All that is wanted is how many lines in the records below include the string "description".

[Start of section]

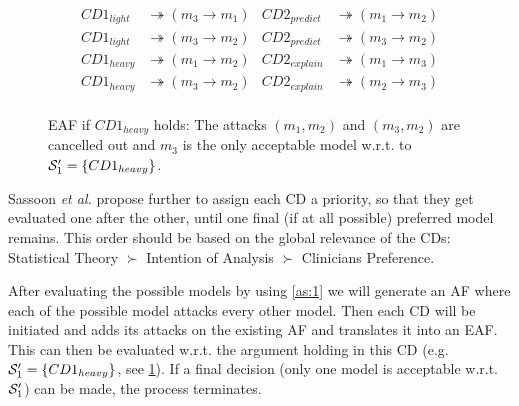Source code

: \begin{table}[hbtp]
	\begin{align*}
		CD1_{light} &\twoheadrightarrow (m_3 \rightarrow m_1) & CD2_{predict} &\twoheadrightarrow (m_1 \rightarrow m_2)\\
		CD1_{light} &\twoheadrightarrow (m_3 \rightarrow m_2) & CD2_{predict} &\twoheadrightarrow (m_3 \rightarrow m_2)\\
		CD1_{heavy} &\twoheadrightarrow (m_1 \rightarrow m_2) & CD2_{explain} &\twoheadrightarrow (m_1 \rightarrow m_3)\\
		CD1_{heavy} &\twoheadrightarrow (m_3 \rightarrow m_2) & CD2_{explain} &\twoheadrightarrow (m_2 \rightarrow m_3)\\
	\end{align*}
	\caption{Orders over models derived from the two different \glspl{CD} (see ).}
	\label{tab:orders}
\end{table}

\begin{figure}[hbtp]
	\centering
	
	\caption{\gls{EAF} if $CD1_{heavy}$ holds: The attacks $(m_1,m_2)$ and $(m_3,m_2)$ are cancelled out and $m_3$ is the only acceptable model w.r.t. to $\S_1' = \{CD1_{heavy}\}$.}
	\label{fig:cd1_heavy}
\end{figure}

Sassoon \textit{et al.} propose further to assign each \gls{CD} a priority, so that they get evaluated one after the other, until one final (if at all possible) preferred model remains. This order should be based on the global relevance of the \glspl{CD}: Statistical Theory $\succ$ Intention of Analysis $\succ$ Clinicians Preference. 

After evaluating the possible models by using \autoref{as:1} we will generate an \gls{AF} where each of the possible model attacks every other model. Then each \gls{CD} will be initiated and adds its attacks on the existing \gls{AF} and translates it into an \gls{EAF}. This can then be evaluated w.r.t. the argument holding in this \gls{CD} (e.g. $\S_1' = \{CD1_{heavy}\}$, see \cref{fig:cd1_heavy}). If a final decision (only one model is acceptable w.r.t. $\S_1'$) can be made, the process terminates. 


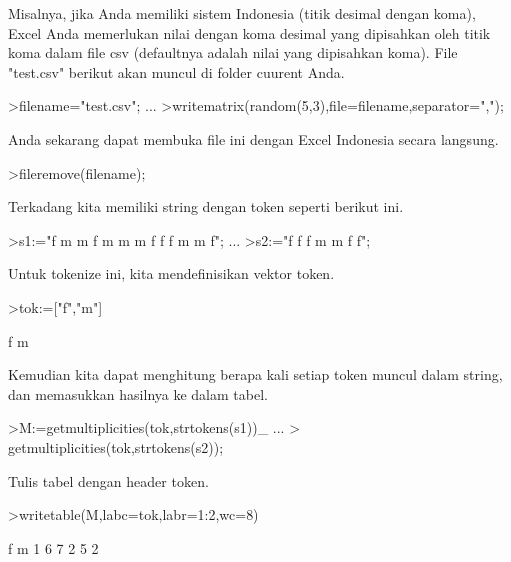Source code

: \documentclass{article}
\begin{document}
\begin{eulernotebook}
\begin{eulercomment}
\begin{eulercomment}
\begin{eulercomment}
Misalnya, jika Anda memiliki sistem Indonesia (titik desimal dengan
koma), Excel Anda memerlukan nilai dengan koma desimal yang dipisahkan
oleh titik koma dalam file csv (defaultnya adalah nilai yang
dipisahkan koma). File "test.csv" berikut akan muncul di folder
cuurent Anda.
\end{eulercomment}
\begin{eulerprompt}
>filename="test.csv"; ...
>writematrix(random(5,3),file=filename,separator=",");
\end{eulerprompt}
\begin{eulercomment}
Anda sekarang dapat membuka file ini dengan Excel Indonesia secara
langsung.
\end{eulercomment}
\begin{eulerprompt}
>fileremove(filename);
\end{eulerprompt}
\begin{eulercomment}
Terkadang kita memiliki string dengan token seperti berikut ini.
\end{eulercomment}
\begin{eulerprompt}
>s1:="f m m f m m m f f f m m f";  ...
>s2:="f f f m m f f";
\end{eulerprompt}
\begin{eulercomment}
Untuk tokenize ini, kita mendefinisikan vektor token.
\end{eulercomment}
\begin{eulerprompt}
>tok:=["f","m"]
\end{eulerprompt}
\begin{euleroutput}
  f
  m
\end{euleroutput}
\begin{eulercomment}
Kemudian kita dapat menghitung berapa kali setiap token muncul dalam
string, dan memasukkan hasilnya ke dalam tabel.
\end{eulercomment}
\begin{eulerprompt}
>M:=getmultiplicities(tok,strtokens(s1))_ ...
>  getmultiplicities(tok,strtokens(s2));
\end{eulerprompt}
\begin{eulercomment}
Tulis tabel dengan header token.
\end{eulercomment}
\begin{eulerprompt}
>writetable(M,labc=tok,labr=1:2,wc=8)
\end{eulerprompt}
\begin{euleroutput}
                 f       m
         1       6       7
         2       5       2
\end{euleroutput}

\end{eulercomment}
\end{eulercomment}
\end{eulernotebook}
\end{document}
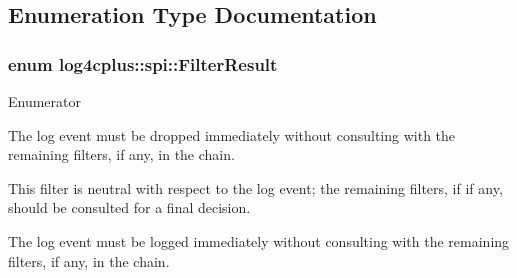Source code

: \subsection{Enumeration Type Documentation}
\hypertarget{namespacelog4cplus_1_1spi_aa910f475d36c00f943ef78e37d11e3f6}{
\subsubsection[{Filter\-Result}]{\setlength{\rightskip}{0pt plus 5cm}enum {\bf log4cplus\-::spi\-::\-Filter\-Result}}}\label{namespacelog4cplus_1_1spi_aa910f475d36c00f943ef78e37d11e3f6}
\begin{Desc}
\item[Enumerator]\par
\begin{description}
\item[{\em 
\hypertarget{namespacelog4cplus_1_1spi_aa910f475d36c00f943ef78e37d11e3f6a4782fd85324c15b37a4de87628f51634}{D\-E\-N\-Y}\label{namespacelog4cplus_1_1spi_aa910f475d36c00f943ef78e37d11e3f6a4782fd85324c15b37a4de87628f51634}
}]The log event must be dropped immediately without consulting with the remaining filters, if any, in the chain. \item[{\em 
\hypertarget{namespacelog4cplus_1_1spi_aa910f475d36c00f943ef78e37d11e3f6ae75ab2e37a542c14fe57be606502a550}{N\-E\-U\-T\-R\-A\-L}\label{namespacelog4cplus_1_1spi_aa910f475d36c00f943ef78e37d11e3f6ae75ab2e37a542c14fe57be606502a550}
}]This filter is neutral with respect to the log event; the remaining filters, if if any, should be consulted for a final decision. \item[{\em 
\hypertarget{namespacelog4cplus_1_1spi_aa910f475d36c00f943ef78e37d11e3f6a222b6ce4c30f1d7d9164b901bb2907a7}{A\-C\-C\-E\-P\-T}\label{namespacelog4cplus_1_1spi_aa910f475d36c00f943ef78e37d11e3f6a222b6ce4c30f1d7d9164b901bb2907a7}
}]The log event must be logged immediately without consulting with the remaining filters, if any, in the chain. \end{description}
\end{Desc}


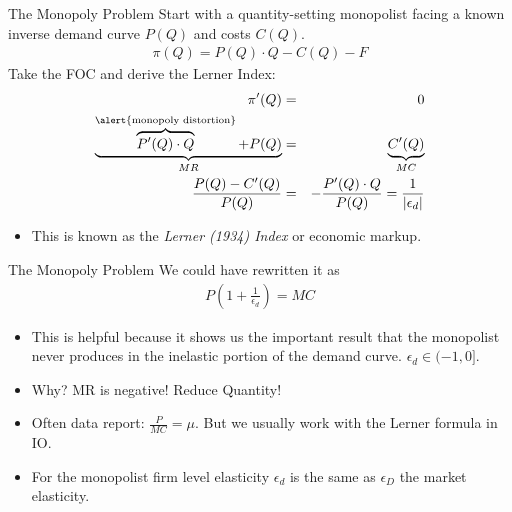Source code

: \documentclass[xcolor=pdftex,dvipsnames,table,mathserif,aspectratio=169]{beamer}
\begin{document}
\begin{frame}{The Monopoly Problem}
Start with a quantity-setting monopolist facing a known inverse demand curve $P(Q)$ and costs $C(Q)$.
\begin{eqnarray*}
\pi(Q) = P(Q) \cdot Q - C(Q) -  F
\end{eqnarray*}
Take the FOC and derive the \alert{Lerner Index}:
\begin{eqnarray*}
\pi'(Q) &=& 0  \\
 \underbrace{\overbrace{P'(Q) \cdot Q}^{\text{\alert{monopoly distortion}}}+ P(Q)}_{MR}  &=&  \underbrace{C'(Q)}_{MC} \\
  \frac{P(Q) - C'(Q)}{P(Q)} &=& - \frac{P'(Q) \cdot Q}{P(Q)} = \frac{1}{|\epsilon_d|}
\end{eqnarray*}
\begin{itemize}
\item This is known as the \textit{Lerner (1934) Index} or \alert{economic markup}.
\end{itemize}
\end{frame}

\begin{frame}{The Monopoly Problem}
We could have rewritten it as 
\begin{eqnarray*}
P \left( 1+\frac{1}{\epsilon_d} \right) = MC
\end{eqnarray*}
\begin{itemize}
\item This is helpful because it shows us the important result that the monopolist never produces in the inelastic portion of the demand curve. $\epsilon_d \in (-1,0]$.
\item Why? MR is negative! Reduce Quantity!
\item Often data report: $\frac{P}{MC}= \mu$. But we usually work with the Lerner formula in IO.
\item For the monopolist firm level elasticity $\epsilon_d$ is the same as $\epsilon_D$ the market elasticity.
\end{itemize}
\end{frame}
\end{document}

[End of section]

▸ ANSWER AREA:
2